Stored data entries

────

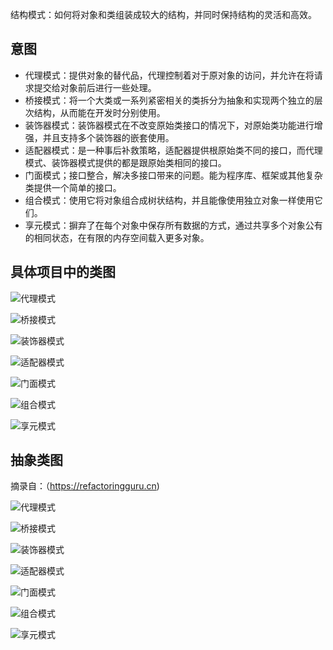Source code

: 结构模式：如何将对象和类组装成较大的结构，并同时保持结构的灵活和高效。

## 意图

+ 代理模式：提供对象的替代品，代理控制着对于原对象的访问，并允许在将请求提交给对象前后进行一些处理。
+ 桥接模式：将一个大类或一系列紧密相关的类拆分为抽象和实现两个独立的层次结构，从而能在开发时分别使用。
+ 装饰器模式：装饰器模式在不改变原始类接口的情况下，对原始类功能进行增强，并且支持多个装饰器的嵌套使用。
+ 适配器模式：是一种事后补救策略，适配器提供根原始类不同的接口，而代理模式、装饰器模式提供的都是跟原始类相同的接口。
+ 门面模式；接口整合，解决多接口带来的问题。能为程序库、框架或其他复杂类提供一个简单的接口。
+ 组合模式：使用它将对象组合成树状结构，并且能像使用独立对象一样使用它们。
+ 享元模式：摒弃了在每个对象中保存所有数据的方式，通过共享多个对象公有的相同状态，在有限的内存空间载入更多对象。

## 具体项目中的类图

![代理模式]()

![桥接模式](bridge/devices/picture/bridgeUML.png)

![装饰器模式](decorate/datasource/picture/DecoratorUML.png)

![适配器模式](adapter/round_and_square/picture/AdapterUML.png)

![门面模式]()

![组合模式](composite/shapes/picture/CompositeUML.png)

![享元模式]()

## 抽象类图
摘录自：（https://refactoringguru.cn)

![代理模式](picture/proxy.png)

![桥接模式](picture/bridge.png)

![装饰器模式](picture/decorate.png)

![适配器模式](picture/adapter.png)

![门面模式](picture/facade.png)

![组合模式](picture/composite.png)

![享元模式](picture/flyweight.png)
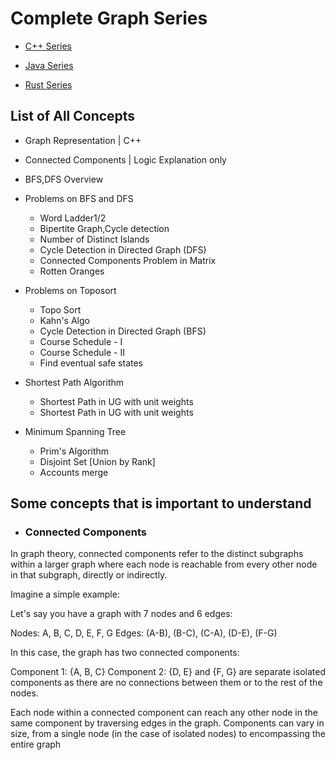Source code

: # Complete Graph Series
- [C++ Series](https://github.com/BibhabenduMukherjee/Graphs/tree/main/graphCppVersion)

- [Java Series](https://github.com/BibhabenduMukherjee/Graphs/tree/main/graphJavaVersion)

- [Rust Series](https://github.com/BibhabenduMukherjee/Graphs/tree/main/graphRustVersion)


## List of All Concepts
- Graph Representation | C++
- Connected Components | Logic Explanation only
- BFS,DFS Overview
- Problems on BFS and DFS 
  - Word Ladder1/2
  - Bipertite Graph,Cycle detection
  - Number of Distinct Islands 
  - Cycle Detection in Directed Graph (DFS)
  - Connected Components Problem in Matrix
  - Rotten Oranges
- Problems on Toposort
  - Topo Sort
  - Kahn's Algo
  - Cycle Detection in Directed Graph (BFS)
  - Course Schedule - I
  - Course Schedule - II
  - Find eventual safe states
- Shortest Path Algorithm 
  - Shortest Path in UG with unit weights
  - Shortest Path in UG with unit weights

- Minimum Spanning Tree 
  - Prim's Algorithm
  - Disjoint Set [Union by Rank]
  - Accounts merge



## Some concepts that is important to understand 
 - ### Connected Components 
  In graph theory, connected components refer to the distinct subgraphs within a larger graph where each node is reachable from every other node in that subgraph, directly or indirectly.

  Imagine a simple example:

  Let's say you have a graph with 7 nodes and 6 edges:

  Nodes: A, B, C, D, E, F, G
  Edges: (A-B), (B-C), (C-A), (D-E), (F-G)

  In this case, the graph has two connected components:

Component 1: {A, B, C}
Component 2: {D, E} and {F, G} are separate isolated components as there are no connections between them or to the rest of the nodes.
 
Each node within a connected component can reach any other node in the same component by traversing edges in the graph. Components can vary in size, from a single node (in the case of isolated nodes) to encompassing the entire graph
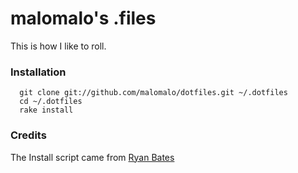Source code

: malomalo's .files
=================

This is how I like to roll.

### Installation

      git clone git://github.com/malomalo/dotfiles.git ~/.dotfiles
      cd ~/.dotfiles
      rake install

### Credits

The Install script came from [Ryan Bates](http://github.com/ryanb/dotfiles)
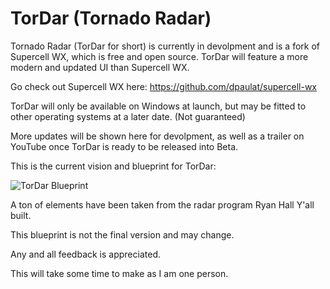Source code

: # TorDar (Tornado Radar)

Tornado Radar (TorDar for short) is currently in devolpment and is a fork of Supercell WX, which is free and open source. TorDar will feature a more modern and updated UI than Supercell WX.

Go check out Supercell WX here: https://github.com/dpaulat/supercell-wx

TorDar will only be available on Windows at launch, but may be fitted to other operating systems at a later date. (Not guaranteed)

More updates will be shown here for devolpment, as well as a trailer on YouTube once TorDar is ready to be released into Beta.

This is the current vision and blueprint for TorDar:

![TorDar Blueprint](https://github.com/user-attachments/assets/3a2c8a94-cb8a-406c-ae2a-59e10430eb94)

A ton of elements have been taken from the radar program Ryan Hall Y'all built.

This blueprint is not the final version and may change.

Any and all feedback is appreciated.

This will take some time to make as I am one person.
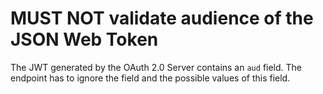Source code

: # MUST NOT validate audience of the JSON Web Token

The JWT generated by the OAuth 2.0 Server contains an `aud` field.
The endpoint has to ignore the field and the possible values of this field.
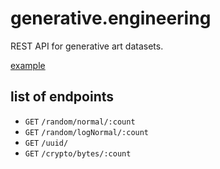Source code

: # generative.engineering
REST API for generative art datasets.

[example](http://generative.engineering/random/normal/3)

list of endpoints
--
* `GET` `/random/normal/:count`
* `GET` `/random/logNormal/:count`
* `GET` `/uuid/`
* `GET` `/crypto/bytes/:count`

────

* [Work to complete] Begin at the line containing "The JWT generated" and extract every line through the end of the records, inclusive, exactly and only; omit pictures.

* [Exercise result]
The JWT generated by the OAuth 2.0 Server contains an `aud` field.
The endpoint has to ignore the field and the possible values of this field.
Source code

: # generative.engineering
REST API for generative art datasets.

[example](http://generative.engineering/random/normal/3)

list of endpoints
--
* `GET` `/random/normal/:count`
* `GET` `/random/logNormal/:count`
* `GET` `/uuid/`
* `GET` `/crypto/bytes/:count`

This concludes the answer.